§ WHAT THE TASK ASKS
Since only the written part is wanted, repeat the records exactly and omit the pictures.

§ RECORDS FOR PROCESSING
______
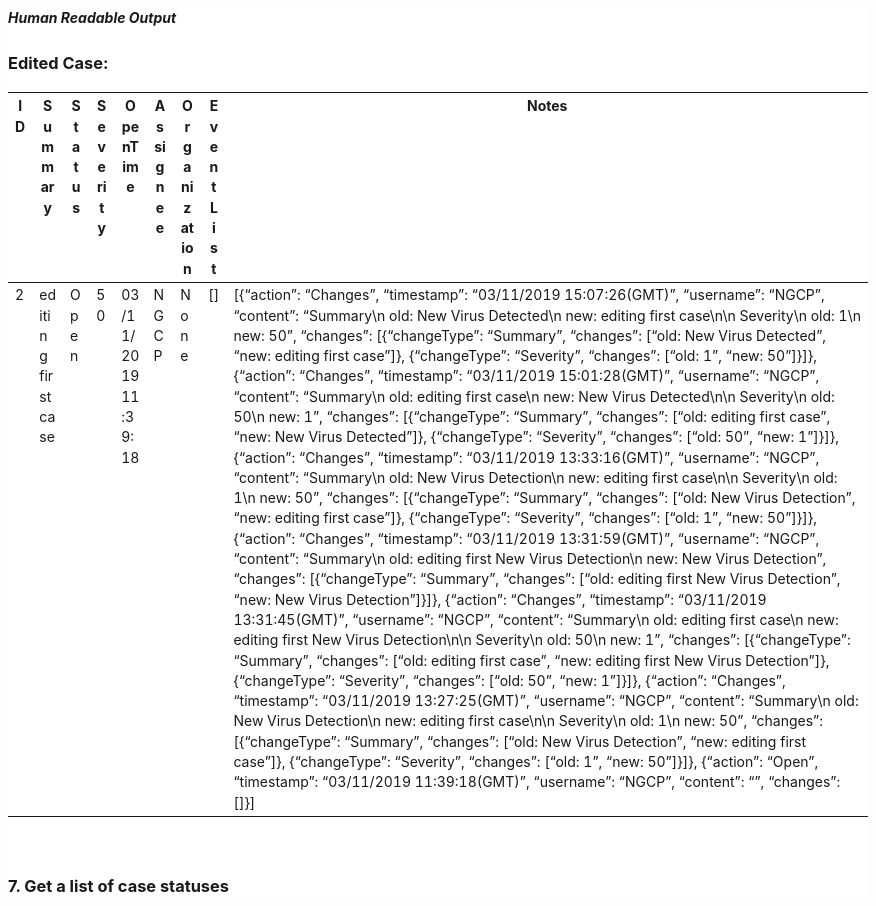 </div>
<div class="cl-preview-section">
<h5 id="human-readable-output-4">Human Readable Output</h5>
</div>
<div class="cl-preview-section">
<h3 id="edited-case">Edited Case:</h3>
</div>
<div class="cl-preview-section">
<div class="table-wrapper">
<table>
<thead>
<tr>
<th>ID</th>
<th>Summary</th>
<th>Status</th>
<th>Severity</th>
<th>OpenTime</th>
<th>Assignee</th>
<th>Organization</th>
<th>Event List</th>
<th>Notes</th>
</tr>
</thead>
<tbody>
<tr>
<td>2</td>
<td>editing first case</td>
<td>Open</td>
<td>50</td>
<td>03/11/2019 11:39:18</td>
<td>NGCP</td>
<td>None</td>
<td>[]</td>
<td>[{“action”: “Changes”, “timestamp”: “03/11/2019 15:07:26(GMT)”, “username”: “NGCP”, “content”: “Summary\n old: New Virus Detected\n new: editing first case\n\n Severity\n old: 1\n new: 50”, “changes”: [{“changeType”: “Summary”, “changes”: [“old: New Virus Detected”, “new: editing first case”]}, {“changeType”: “Severity”, “changes”: [“old: 1”, “new: 50”]}]}, {“action”: “Changes”, “timestamp”: “03/11/2019 15:01:28(GMT)”, “username”: “NGCP”, “content”: “Summary\n old: editing first case\n new: New Virus Detected\n\n Severity\n old: 50\n new: 1”, “changes”: [{“changeType”: “Summary”, “changes”: [“old: editing first case”, “new: New Virus Detected”]}, {“changeType”: “Severity”, “changes”: [“old: 50”, “new: 1”]}]}, {“action”: “Changes”, “timestamp”: “03/11/2019 13:33:16(GMT)”, “username”: “NGCP”, “content”: “Summary\n old: New Virus Detection\n new: editing first case\n\n Severity\n old: 1\n new: 50”, “changes”: [{“changeType”: “Summary”, “changes”: [“old: New Virus Detection”, “new: editing first case”]}, {“changeType”: “Severity”, “changes”: [“old: 1”, “new: 50”]}]}, {“action”: “Changes”, “timestamp”: “03/11/2019 13:31:59(GMT)”, “username”: “NGCP”, “content”: “Summary\n old: editing first New Virus Detection\n new: New Virus Detection”, “changes”: [{“changeType”: “Summary”, “changes”: [“old: editing first New Virus Detection”, “new: New Virus Detection”]}]}, {“action”: “Changes”, “timestamp”: “03/11/2019 13:31:45(GMT)”, “username”: “NGCP”, “content”: “Summary\n old: editing first case\n new: editing first New Virus Detection\n\n Severity\n old: 50\n new: 1”, “changes”: [{“changeType”: “Summary”, “changes”: [“old: editing first case”, “new: editing first New Virus Detection”]}, {“changeType”: “Severity”, “changes”: [“old: 50”, “new: 1”]}]}, {“action”: “Changes”, “timestamp”: “03/11/2019 13:27:25(GMT)”, “username”: “NGCP”, “content”: “Summary\n old: New Virus Detection\n new: editing first case\n\n Severity\n old: 1\n new: 50”, “changes”: [{“changeType”: “Summary”, “changes”: [“old: New Virus Detection”, “new: editing first case”]}, {“changeType”: “Severity”, “changes”: [“old: 1”, “new: 50”]}]}, {“action”: “Open”, “timestamp”: “03/11/2019 11:39:18(GMT)”, “username”: “NGCP”, “content”: “”, “changes”: []}]</td>
</tr>
</tbody>
</table>
</div>
</div>
<p> </p>
<div class="cl-preview-section">
<h3 id="get-a-list-of-case-statuses">7. Get a list of case statuses</h3>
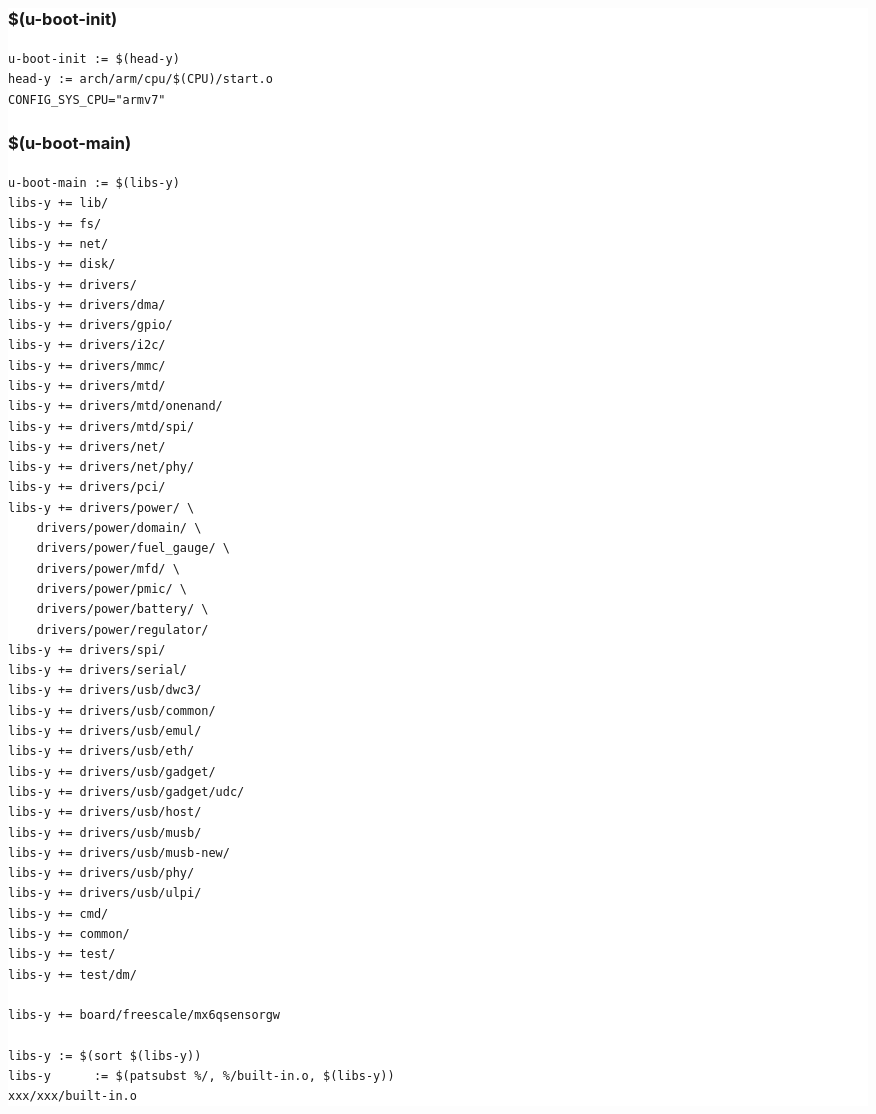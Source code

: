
```
```

### $(u-boot-init)
```
u-boot-init := $(head-y)
head-y := arch/arm/cpu/$(CPU)/start.o
CONFIG_SYS_CPU="armv7"  
```

###  $(u-boot-main) 
```
u-boot-main := $(libs-y)
libs-y += lib/
libs-y += fs/
libs-y += net/
libs-y += disk/
libs-y += drivers/
libs-y += drivers/dma/
libs-y += drivers/gpio/
libs-y += drivers/i2c/
libs-y += drivers/mmc/
libs-y += drivers/mtd/
libs-y += drivers/mtd/onenand/
libs-y += drivers/mtd/spi/
libs-y += drivers/net/
libs-y += drivers/net/phy/
libs-y += drivers/pci/
libs-y += drivers/power/ \
	drivers/power/domain/ \
	drivers/power/fuel_gauge/ \
	drivers/power/mfd/ \
	drivers/power/pmic/ \
	drivers/power/battery/ \
	drivers/power/regulator/
libs-y += drivers/spi/
libs-y += drivers/serial/
libs-y += drivers/usb/dwc3/
libs-y += drivers/usb/common/
libs-y += drivers/usb/emul/
libs-y += drivers/usb/eth/
libs-y += drivers/usb/gadget/
libs-y += drivers/usb/gadget/udc/
libs-y += drivers/usb/host/
libs-y += drivers/usb/musb/
libs-y += drivers/usb/musb-new/
libs-y += drivers/usb/phy/
libs-y += drivers/usb/ulpi/
libs-y += cmd/
libs-y += common/
libs-y += test/
libs-y += test/dm/

libs-y += board/freescale/mx6qsensorgw

libs-y := $(sort $(libs-y))
libs-y		:= $(patsubst %/, %/built-in.o, $(libs-y))
xxx/xxx/built-in.o
```
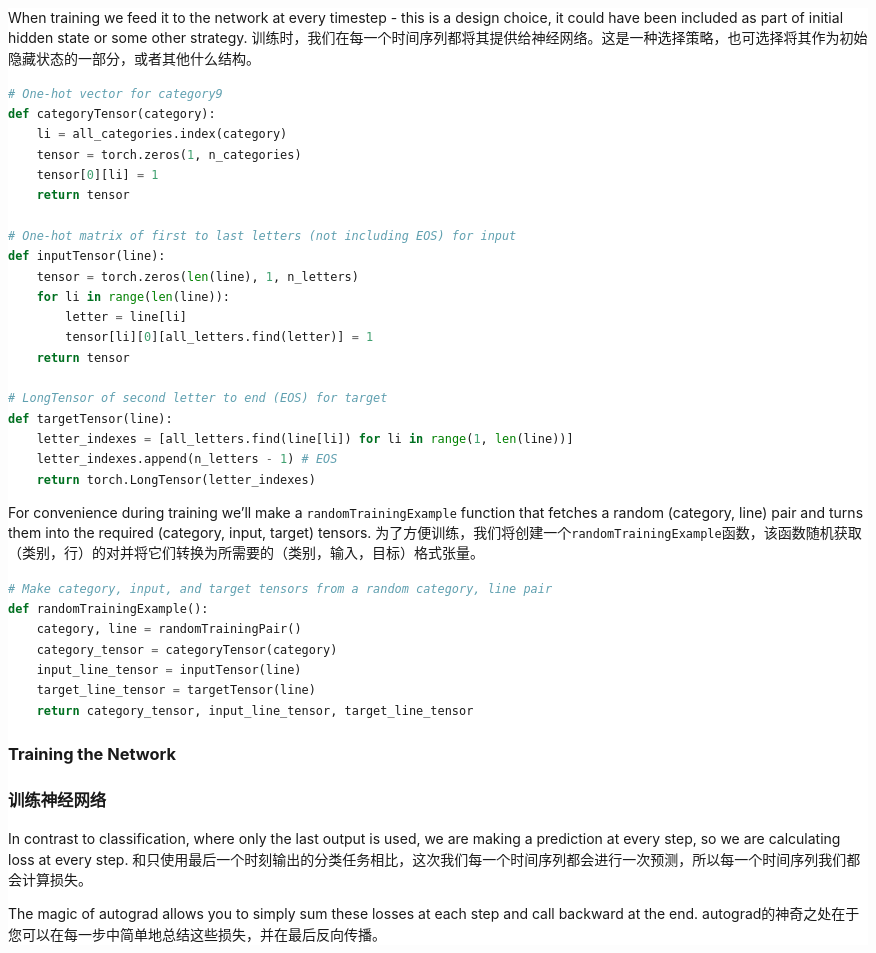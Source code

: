 When training we feed it to the network at every timestep - this is a design choice, it could have been included as part of initial hidden state or some other strategy.
训练时，我们在每一个时间序列都将其提供给神经网络。这是一种选择策略，也可选择将其作为初始隐藏状态的一部分，或者其他什么结构。

```py
# One-hot vector for category9
def categoryTensor(category):
    li = all_categories.index(category)
    tensor = torch.zeros(1, n_categories)
    tensor[0][li] = 1
    return tensor

# One-hot matrix of first to last letters (not including EOS) for input
def inputTensor(line):
    tensor = torch.zeros(len(line), 1, n_letters)
    for li in range(len(line)):
        letter = line[li]
        tensor[li][0][all_letters.find(letter)] = 1
    return tensor

# LongTensor of second letter to end (EOS) for target
def targetTensor(line):
    letter_indexes = [all_letters.find(line[li]) for li in range(1, len(line))]
    letter_indexes.append(n_letters - 1) # EOS
    return torch.LongTensor(letter_indexes)

```

For convenience during training we’ll make a `randomTrainingExample` function that fetches a random (category, line) pair and turns them into the required (category, input, target) tensors.
为了方便训练，我们将创建一个`randomTrainingExample`函数，该函数随机获取（类别，行）的对并将它们转换为所需要的（类别，输入，目标）格式张量。

```py
# Make category, input, and target tensors from a random category, line pair
def randomTrainingExample():
    category, line = randomTrainingPair()
    category_tensor = categoryTensor(category)
    input_line_tensor = inputTensor(line)
    target_line_tensor = targetTensor(line)
    return category_tensor, input_line_tensor, target_line_tensor

```

### Training the Network
### 训练神经网络

In contrast to classification, where only the last output is used, we are making a prediction at every step, so we are calculating loss at every step.
和只使用最后一个时刻输出的分类任务相比，这次我们每一个时间序列都会进行一次预测，所以每一个时间序列我们都会计算损失。

The magic of autograd allows you to simply sum these losses at each step and call backward at the end.
autograd的神奇之处在于您可以在每一步中简单地总结这些损失，并在最后反向传播。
______
§ RESULT BELOW
 </div>
<div class="cl-preview-section">
<h5 id="human-readable-output-4">Human Readable Output</h5>
</div>
<div class="cl-preview-section">
<h3 id="edited-case">Edited Case:</h3>
</div>
<div class="cl-preview-section">
<div class="table-wrapper">
<table>
<thead>
<tr>
<th>ID</th>
<th>Summary</th>
<th>Status</th>
<th>Severity</th>
<th>OpenTime</th>
<th>Assignee</th>
<th>Organization</th>
<th>Event List</th>
<th>Notes</th>
</tr>
</thead>
<tbody>
<tr>
<td>2</td>
<td>editing first case</td>
<td>Open</td>
<td>50</td>
<td>03/11/2019 11:39:18</td>
<td>NGCP</td>
<td>None</td>
<td>[]</td>
<td>[{“action”: “Changes”, “timestamp”: “03/11/2019 15:07:26(GMT)”, “username”: “NGCP”, “content”: “Summary\n old: New Virus Detected\n new: editing first case\n\n Severity\n old: 1\n new: 50”, “changes”: [{“changeType”: “Summary”, “changes”: [“old: New Virus Detected”, “new: editing first case”]}, {“changeType”: “Severity”, “changes”: [“old: 1”, “new: 50”]}]}, {“action”: “Changes”, “timestamp”: “03/11/2019 15:01:28(GMT)”, “username”: “NGCP”, “content”: “Summary\n old: editing first case\n new: New Virus Detected\n\n Severity\n old: 50\n new: 1”, “changes”: [{“changeType”: “Summary”, “changes”: [“old: editing first case”, “new: New Virus Detected”]}, {“changeType”: “Severity”, “changes”: [“old: 50”, “new: 1”]}]}, {“action”: “Changes”, “timestamp”: “03/11/2019 13:33:16(GMT)”, “username”: “NGCP”, “content”: “Summary\n old: New Virus Detection\n new: editing first case\n\n Severity\n old: 1\n new: 50”, “changes”: [{“changeType”: “Summary”, “changes”: [“old: New Virus Detection”, “new: editing first case”]}, {“changeType”: “Severity”, “changes”: [“old: 1”, “new: 50”]}]}, {“action”: “Changes”, “timestamp”: “03/11/2019 13:31:59(GMT)”, “username”: “NGCP”, “content”: “Summary\n old: editing first New Virus Detection\n new: New Virus Detection”, “changes”: [{“changeType”: “Summary”, “changes”: [“old: editing first New Virus Detection”, “new: New Virus Detection”]}]}, {“action”: “Changes”, “timestamp”: “03/11/2019 13:31:45(GMT)”, “username”: “NGCP”, “content”: “Summary\n old: editing first case\n new: editing first New Virus Detection\n\n Severity\n old: 50\n new: 1”, “changes”: [{“changeType”: “Summary”, “changes”: [“old: editing first case”, “new: editing first New Virus Detection”]}, {“changeType”: “Severity”, “changes”: [“old: 50”, “new: 1”]}]}, {“action”: “Changes”, “timestamp”: “03/11/2019 13:27:25(GMT)”, “username”: “NGCP”, “content”: “Summary\n old: New Virus Detection\n new: editing first case\n\n Severity\n old: 1\n new: 50”, “changes”: [{“changeType”: “Summary”, “changes”: [“old: New Virus Detection”, “new: editing first case”]}, {“changeType”: “Severity”, “changes”: [“old: 1”, “new: 50”]}]}, {“action”: “Open”, “timestamp”: “03/11/2019 11:39:18(GMT)”, “username”: “NGCP”, “content”: “”, “changes”: []}]</td>
</tr>
</tbody>
</table>
</div>
</div>
<p> </p>
<div class="cl-preview-section">
<h3 id="get-a-list-of-case-statuses">7. Get a list of case statuses</h3>
Source code

:
```
```

### $(u-boot-init)
```
u-boot-init := $(head-y)
head-y := arch/arm/cpu/$(CPU)/start.o
CONFIG_SYS_CPU="armv7"  
```

###  $(u-boot-main) 
```
u-boot-main := $(libs-y)
libs-y += lib/
libs-y += fs/
libs-y += net/
libs-y += disk/
libs-y += drivers/
libs-y += drivers/dma/
libs-y += drivers/gpio/
libs-y += drivers/i2c/
libs-y += drivers/mmc/
libs-y += drivers/mtd/
libs-y += drivers/mtd/onenand/
libs-y += drivers/mtd/spi/
libs-y += drivers/net/
libs-y += drivers/net/phy/
libs-y += drivers/pci/
libs-y += drivers/power/ \
	drivers/power/domain/ \
	drivers/power/fuel_gauge/ \
	drivers/power/mfd/ \
	drivers/power/pmic/ \
	drivers/power/battery/ \
	drivers/power/regulator/
libs-y += drivers/spi/
libs-y += drivers/serial/
libs-y += drivers/usb/dwc3/
libs-y += drivers/usb/common/
libs-y += drivers/usb/emul/
libs-y += drivers/usb/eth/
libs-y += drivers/usb/gadget/
libs-y += drivers/usb/gadget/udc/
libs-y += drivers/usb/host/
libs-y += drivers/usb/musb/
libs-y += drivers/usb/musb-new/
libs-y += drivers/usb/phy/
libs-y += drivers/usb/ulpi/
libs-y += cmd/
libs-y += common/
libs-y += test/
libs-y += test/dm/

libs-y += board/freescale/mx6qsensorgw

libs-y := $(sort $(libs-y))
libs-y		:= $(patsubst %/, %/built-in.o, $(libs-y))
xxx/xxx/built-in.o
```
Source code

: When training we feed it to the network at every timestep - this is a design choice, it could have been included as part of initial hidden state or some other strategy.
训练时，我们在每一个时间序列都将其提供给神经网络。这是一种选择策略，也可选择将其作为初始隐藏状态的一部分，或者其他什么结构。

```py
# One-hot vector for category9
def categoryTensor(category):
    li = all_categories.index(category)
    tensor = torch.zeros(1, n_categories)
    tensor[0][li] = 1
    return tensor

# One-hot matrix of first to last letters (not including EOS) for input
def inputTensor(line):
    tensor = torch.zeros(len(line), 1, n_letters)
    for li in range(len(line)):
        letter = line[li]
        tensor[li][0][all_letters.find(letter)] = 1
    return tensor

# LongTensor of second letter to end (EOS) for target
def targetTensor(line):
    letter_indexes = [all_letters.find(line[li]) for li in range(1, len(line))]
    letter_indexes.append(n_letters - 1) # EOS
    return torch.LongTensor(letter_indexes)

```

For convenience during training we’ll make a `randomTrainingExample` function that fetches a random (category, line) pair and turns them into the required (category, input, target) tensors.
为了方便训练，我们将创建一个`randomTrainingExample`函数，该函数随机获取（类别，行）的对并将它们转换为所需要的（类别，输入，目标）格式张量。

```py
# Make category, input, and target tensors from a random category, line pair
def randomTrainingExample():
    category, line = randomTrainingPair()
    category_tensor = categoryTensor(category)
    input_line_tensor = inputTensor(line)
    target_line_tensor = targetTensor(line)
    return category_tensor, input_line_tensor, target_line_tensor

```

### Training the Network
### 训练神经网络

In contrast to classification, where only the last output is used, we are making a prediction at every step, so we are calculating loss at every step.
和只使用最后一个时刻输出的分类任务相比，这次我们每一个时间序列都会进行一次预测，所以每一个时间序列我们都会计算损失。

The magic of autograd allows you to simply sum these losses at each step and call backward at the end.
autograd的神奇之处在于您可以在每一步中简单地总结这些损失，并在最后反向传播。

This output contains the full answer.